**Exercise directions:** Write out every line from the listing below where the string "while" is found.

== Information supplied ==

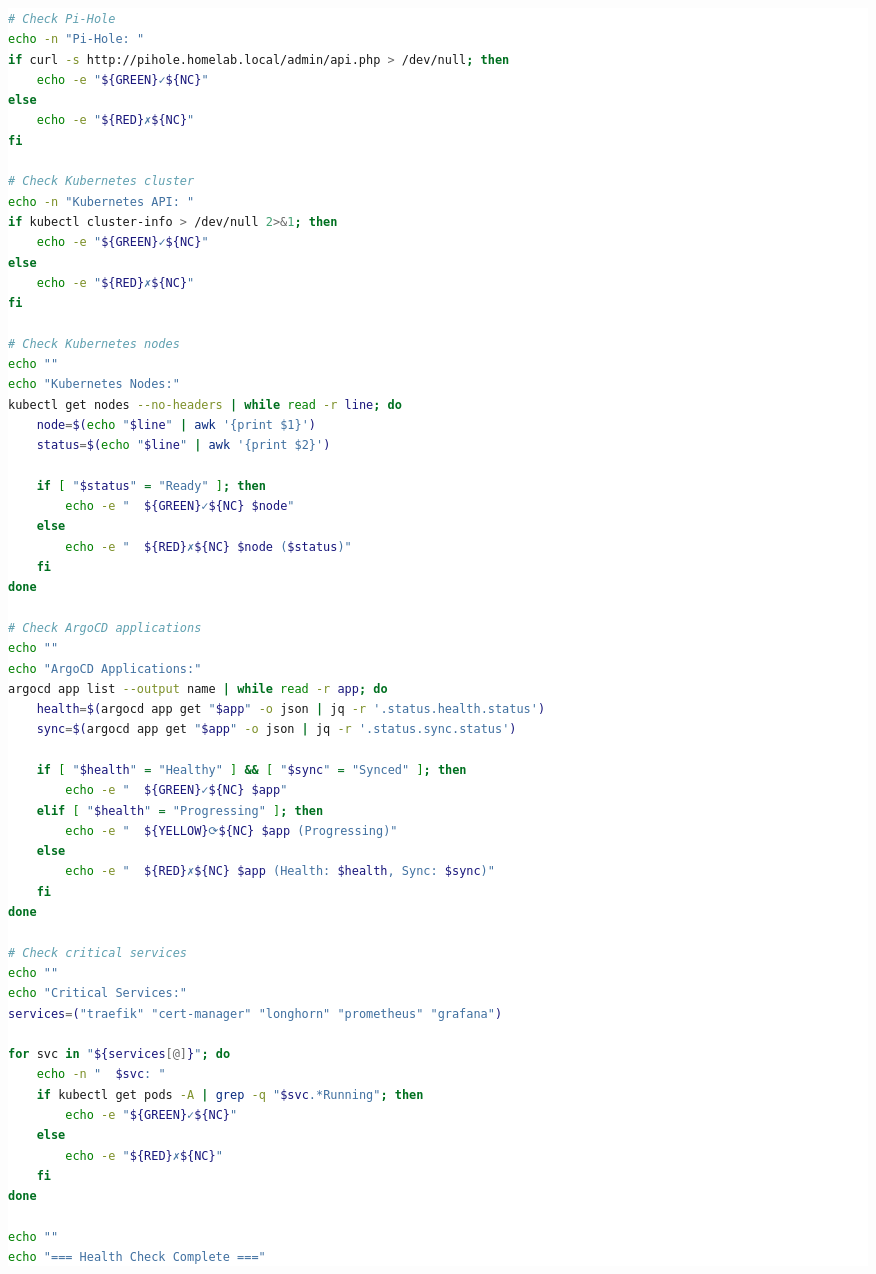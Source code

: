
 ```bash
# Check Pi-Hole
echo -n "Pi-Hole: "
if curl -s http://pihole.homelab.local/admin/api.php > /dev/null; then
    echo -e "${GREEN}✓${NC}"
else
    echo -e "${RED}✗${NC}"
fi

# Check Kubernetes cluster
echo -n "Kubernetes API: "
if kubectl cluster-info > /dev/null 2>&1; then
    echo -e "${GREEN}✓${NC}"
else
    echo -e "${RED}✗${NC}"
fi

# Check Kubernetes nodes
echo ""
echo "Kubernetes Nodes:"
kubectl get nodes --no-headers | while read -r line; do
    node=$(echo "$line" | awk '{print $1}')
    status=$(echo "$line" | awk '{print $2}')
    
    if [ "$status" = "Ready" ]; then
        echo -e "  ${GREEN}✓${NC} $node"
    else
        echo -e "  ${RED}✗${NC} $node ($status)"
    fi
done

# Check ArgoCD applications
echo ""
echo "ArgoCD Applications:"
argocd app list --output name | while read -r app; do
    health=$(argocd app get "$app" -o json | jq -r '.status.health.status')
    sync=$(argocd app get "$app" -o json | jq -r '.status.sync.status')
    
    if [ "$health" = "Healthy" ] && [ "$sync" = "Synced" ]; then
        echo -e "  ${GREEN}✓${NC} $app"
    elif [ "$health" = "Progressing" ]; then
        echo -e "  ${YELLOW}⟳${NC} $app (Progressing)"
    else
        echo -e "  ${RED}✗${NC} $app (Health: $health, Sync: $sync)"
    fi
done

# Check critical services
echo ""
echo "Critical Services:"
services=("traefik" "cert-manager" "longhorn" "prometheus" "grafana")

for svc in "${services[@]}"; do
    echo -n "  $svc: "
    if kubectl get pods -A | grep -q "$svc.*Running"; then
        echo -e "${GREEN}✓${NC}"
    else
        echo -e "${RED}✗${NC}"
    fi
done

echo ""
echo "=== Health Check Complete ==="
```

===

**Solution to the problem:**
kubectl get nodes --no-headers | while read -r line; do
argocd app list --output name | while read -r app; do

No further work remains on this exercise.